# Problem to work on
Copy every line of the data that contains the string "https".

Dataset entries
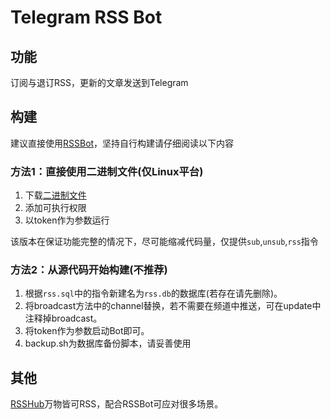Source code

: # Telegram RSS Bot

## 功能
订阅与退订RSS，更新的文章发送到Telegram

## 构建
建议直接使用[RSSBot](https://t.me/PythonRssBot)，坚持自行构建请仔细阅读以下内容
### 方法1：直接使用二进制文件(仅Linux平台)
1. 下载[二进制文件](https://github.com/nierunjie/rssbot/releases/download/v1.0/rssbot)
1. 添加可执行权限
1. 以token作为参数运行

该版本在保证功能完整的情况下，尽可能缩减代码量，仅提供`sub`,`unsub`,`rss`指令

### 方法2：从源代码开始构建(不推荐)
1. 根据`rss.sql`中的指令新建名为`rss.db`的数据库(若存在请先删除)。
1. 将broadcast方法中的channel替换，若不需要在频道中推送，可在update中注释掉broadcast。
1. 将token作为参数启动Bot即可。
1. backup.sh为数据库备份脚本，请妥善使用

## 其他
[RSSHub](https://docs.rsshub.app/)万物皆可RSS，配合RSSBot可应对很多场景。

# Solution to this task
建议直接使用[RSSBot](https://t.me/PythonRssBot)，坚持自行构建请仔细阅读以下内容
1. 下载[二进制文件](https://github.com/nierunjie/rssbot/releases/download/v1.0/rssbot)
[RSSHub](https://docs.rsshub.app/)万物皆可RSS，配合RSSBot可应对很多场景。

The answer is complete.